Contrairement à Genève, alors fermée aux non-protestants, Carouge ouvrit ses portes aux catholiques, aux francs-maçons et, de manière plus spectaculaire, à la communauté juive. L’Édit de Tolérance de 1780 permit à ces populations d’exercer leur culte et de posséder des biens, transformant la cité en un carrefour cosmopolite de capitaux et de savoir-faire.
L’îlot carougeois : l’architecture de la mixité artisanale
L’innovation majeure de l’urbanisme carougeois réside dans la conception de ses îlots. Derrière la régularité des façades néoclassiques sur rue se cachent de vastes cours intérieures qui constituaient le poumon économique de la cité.
Cette organisation spatiale permettait une mixité de fonctions unique : le commerce en façade, l’artisanat dans les ateliers de cour, et l’autosuffisance grâce aux jardins potagers.
Aujourd’hui encore, cette structure préserve l’âme de Carouge, permettant à des métiers d’art tels que les luthiers ou les potiers de s’épanouir dans un cadre à la fois protégé et urbain.

De la Savoie à la Suisse : le basculement géopolitique de 1816
L’histoire de Carouge est intrinsèquement liée aux soubresauts de l’histoire européenne. Après avoir été intégrée à la France sous Napoléon, la cité connut son destin définitif lors du second Traité de Turin en 1816. La cession de Carouge par le Royaume de Sardaigne au canton de Genève fut une décision stratégique majeure pour la Confédération suisse. Cet acte permit enfin à Genève de posséder un territoire d’un seul tenant et de rompre son isolement géographique. Néanmoins, ce rattachement provoqua un véritable choc des cultures, forçant la rencontre entre la Genève « protestante » et la Carouge « festive » et catholique, jetant ainsi les bases du pluralisme genevois actuel.

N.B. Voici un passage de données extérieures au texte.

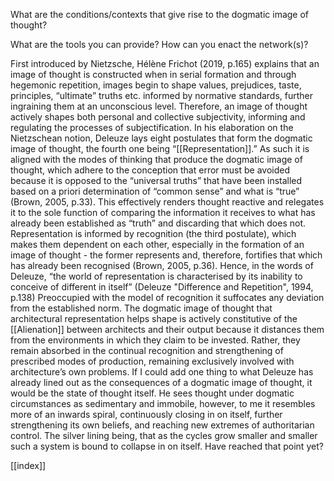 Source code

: What are the conditions/contexts that give rise to the dogmatic image of thought? 

What are the tools you can provide? How can you enact the network(s)?

First introduced by Nietzsche, Hélène Frichot (2019, p.165) explains that an image of thought is constructed when in serial formation and through hegemonic repetition, images begin to shape values, prejudices, taste, principles, “ultimate” truths etc. informed by normative standards, further ingraining them at an unconscious level. Therefore, an image of thought actively shapes both personal and collective subjectivity, informing and regulating the processes of subjectification. In his elaboration on the Nietzschean notion, Deleuze lays eight postulates that form the dogmatic image of thought, the fourth one being “[[Representation]].” As such it is aligned with the modes of thinking that produce the dogmatic image of thought, which adhere to the conception that error must be avoided because it is opposed to the “universal truths” that have been installed based on a priori determination of “common sense” and what is “true” (Brown, 2005, p.33). This effectively renders thought reactive and relegates it to the sole function of comparing the information it receives to what has already been established as “truth” and discarding that which does not. Representation is informed by recognition (the third postulate), which makes them dependent on each other, especially in the formation of an image of thought - the former represents and, therefore, fortifies that which has already been recognised (Brown, 2005, p.36). Hence, in the words of Deleuze, “the world of representation is characterised by its inability to conceive of different in itself” (Deleuze "Difference and Repetition", 1994, p.138) Preoccupied with the model of recognition it suffocates any deviation from the established norm. The dogmatic image of thought that architectural representation helps shape is actively constitutive of the [[Alienation]] between architects and their output because it distances them from the environments in which they claim to be invested. Rather, they remain absorbed in the continual recognition and strengthening of prescribed modes of production, remaining exclusively involved with architecture’s own problems. If I could add one thing to what Deleuze has already lined out as the consequences of a dogmatic image of thought, it would be the state of thought itself. He sees thought under dogmatic circumstances as sedimentary and immobile, however, to me it resembles more of an inwards spiral, continuously closing in on itself, further strengthening its own beliefs, and reaching new extremes of authoritarian control. The silver lining being, that as the cycles grow smaller and smaller such a system is bound to collapse in on itself. Have reached that point yet?

[[index]]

Pour les historiens, les Archives communales de Carouge demeurent les gardiennes d’une précision administrative exceptionnelle. Grâce à la rigueur de l’administration sarde, des documents tels que le fonds sarde (1772-1792) ou les plans cadastraux originaux permettent de retracer l’évolution de chaque parcelle.

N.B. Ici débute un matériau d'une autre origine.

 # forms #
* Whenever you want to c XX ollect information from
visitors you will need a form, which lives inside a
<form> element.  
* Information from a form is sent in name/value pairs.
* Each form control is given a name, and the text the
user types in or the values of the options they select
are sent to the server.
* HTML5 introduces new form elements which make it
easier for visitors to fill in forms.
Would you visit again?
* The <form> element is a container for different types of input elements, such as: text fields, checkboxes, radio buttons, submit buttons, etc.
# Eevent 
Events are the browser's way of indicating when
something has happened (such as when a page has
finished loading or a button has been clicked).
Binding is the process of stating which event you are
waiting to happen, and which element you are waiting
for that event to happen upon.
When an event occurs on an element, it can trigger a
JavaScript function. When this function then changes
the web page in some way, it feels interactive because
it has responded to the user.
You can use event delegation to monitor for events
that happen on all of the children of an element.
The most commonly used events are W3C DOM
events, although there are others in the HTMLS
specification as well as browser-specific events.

Ces ressources, situées sur la place du Marché, ne sont pas de simples dépôts de papier, mais la preuve tangible d’une planification urbaine réussie qui continue d’influencer la vie citoyenne à travers des publications comme les Dictionnaires carougeois.

Un art de vivre ancré dans l’histoire
De nos jours, Carouge réussit l’équilibre délicat entre sanctuaire patrimonial et dynamisme contemporain. Des institutions comme le Cinéma Bio ou le Théâtre de Carouge animent un tissu urbain où chaque rue raconte une épopée transfrontalière. Le marché bi-hebdomadaire perpétue la fonction commerciale primaire voulue par les rois sardes, tandis que la gastronomie locale, portée par des établissements comme le Restaurant du Vieux Carouge ou la Chocolaterie Philippe Pascoët, incarne cette « douceur sarde » si particulière à l’arc alpin.